June 1944 heralded the Normandy landings, and having been promoted to Flight Lieutenant, on the 5th June he flew a convoy patrol, followed the next day by D-Day the invasion of Europe, flaking three patrols that day as protection to the invasion fleet and landings, flying over Le Havre and Cherbourg, with another on the 8th. On the 11th he flew a patrol over Normandy, and four more between the 13th and 15th, followed by four more between the 20th and 23rd, and as bomber escort and target cover over Villers Bocage on the 30th.
July 1944 saw him flying as bomber cover on the 1st, and as bomber escort on the 4th, followed by a fighter sweep over Beauvais later the same day He flew in a convoy patrol on the 5th, as bomber escort to Saint Pol on the 6th, again as escort over the Pas de Calais on the 9th, becoming involved in a fighter sweep over Compiegne on the 10th, and in a Ranger patrol over Vesthof-Hilversuin on the 16th. In August 1944 he flew as a bomber escort to Gilza Rijen on the 15th, and was involved in ground strafing in the Lille to Ghent area on he 30th.
September 1944 saw Keprt operating from North Weald, involved in a bomber escort on the 3rd, on an armed reconnaissance in the Rotterdam area on the 9th, as bomber escort to Castrod Rauxel on the 11th, as bomber escort to Munster on the 12th, strafing a target on the 13th, and as escort for 'Parachute troops' during the Arnhem landings on the 17th, and then acted as cover to Dakotas over Nijmegen on the 26th, followed by a bomber escort to Bottron on the 30th where he strafed V2 Rocket sites.

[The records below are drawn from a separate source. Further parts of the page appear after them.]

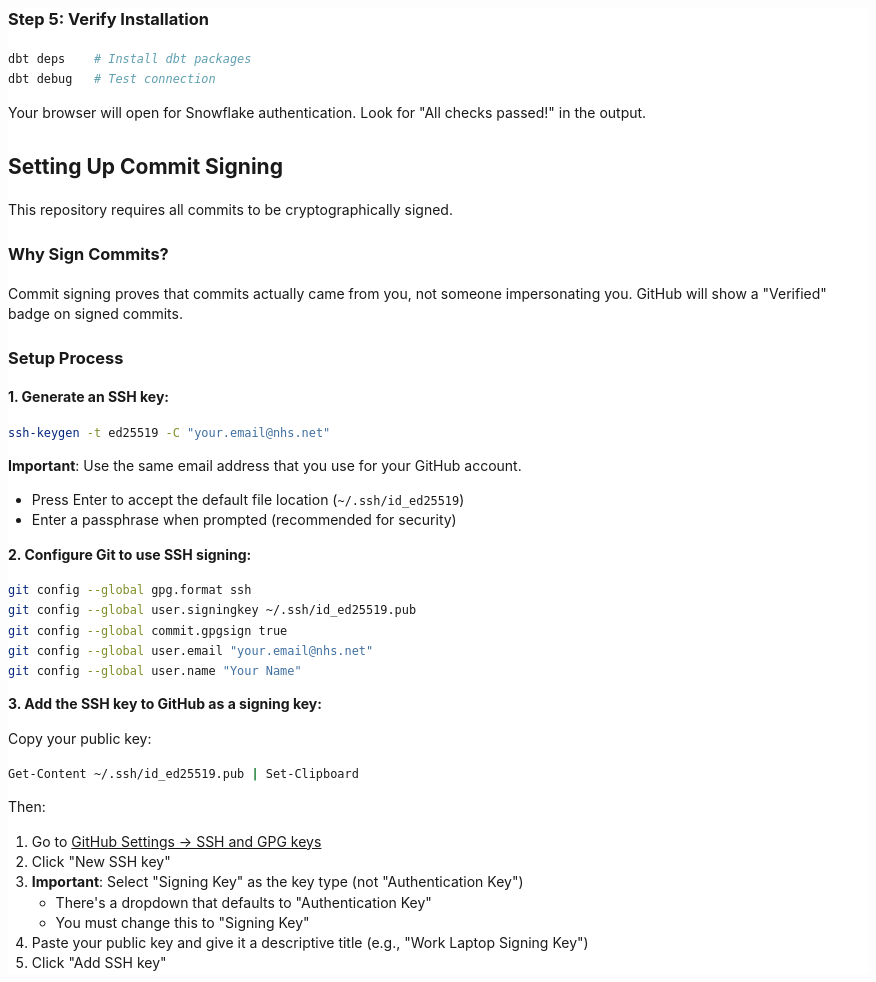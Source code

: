 ### Step 5: Verify Installation

```bash
dbt deps    # Install dbt packages
dbt debug   # Test connection
```

Your browser will open for Snowflake authentication. Look for "All checks passed!" in the output.

## Setting Up Commit Signing

This repository requires all commits to be cryptographically signed.

### Why Sign Commits?

Commit signing proves that commits actually came from you, not someone impersonating you. GitHub will show a "Verified" badge on signed commits.

### Setup Process

**1. Generate an SSH key:**

```bash
ssh-keygen -t ed25519 -C "your.email@nhs.net"
```

**Important**: Use the same email address that you use for your GitHub account.

- Press Enter to accept the default file location (`~/.ssh/id_ed25519`)
- Enter a passphrase when prompted (recommended for security)

**2. Configure Git to use SSH signing:**

```bash
git config --global gpg.format ssh
git config --global user.signingkey ~/.ssh/id_ed25519.pub
git config --global commit.gpgsign true
git config --global user.email "your.email@nhs.net"
git config --global user.name "Your Name"
```

**3. Add the SSH key to GitHub as a signing key:**

Copy your public key:
```bash
Get-Content ~/.ssh/id_ed25519.pub | Set-Clipboard
```

Then:
1. Go to [GitHub Settings → SSH and GPG keys](https://github.com/settings/keys)
2. Click "New SSH key"
3. **Important**: Select "Signing Key" as the key type (not "Authentication Key")
   - There's a dropdown that defaults to "Authentication Key"
   - You must change this to "Signing Key"
4. Paste your public key and give it a descriptive title (e.g., "Work Laptop Signing Key")
5. Click "Add SSH key"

Keprt was once again taken off operations, having completed his third operational tour.
Keprt was awarded the Distinguished Flying Cross on 14th February 1945, having been decorated by Czechoslovakia with the War Cross 1939 four times, the Bravery Medal twice, and the Medal of Merit 1st Class, with Silver Star emblem. Keprt returned to Czechoslovakia after the war, where he flew briefly before retiring. He died on 29th July 1976.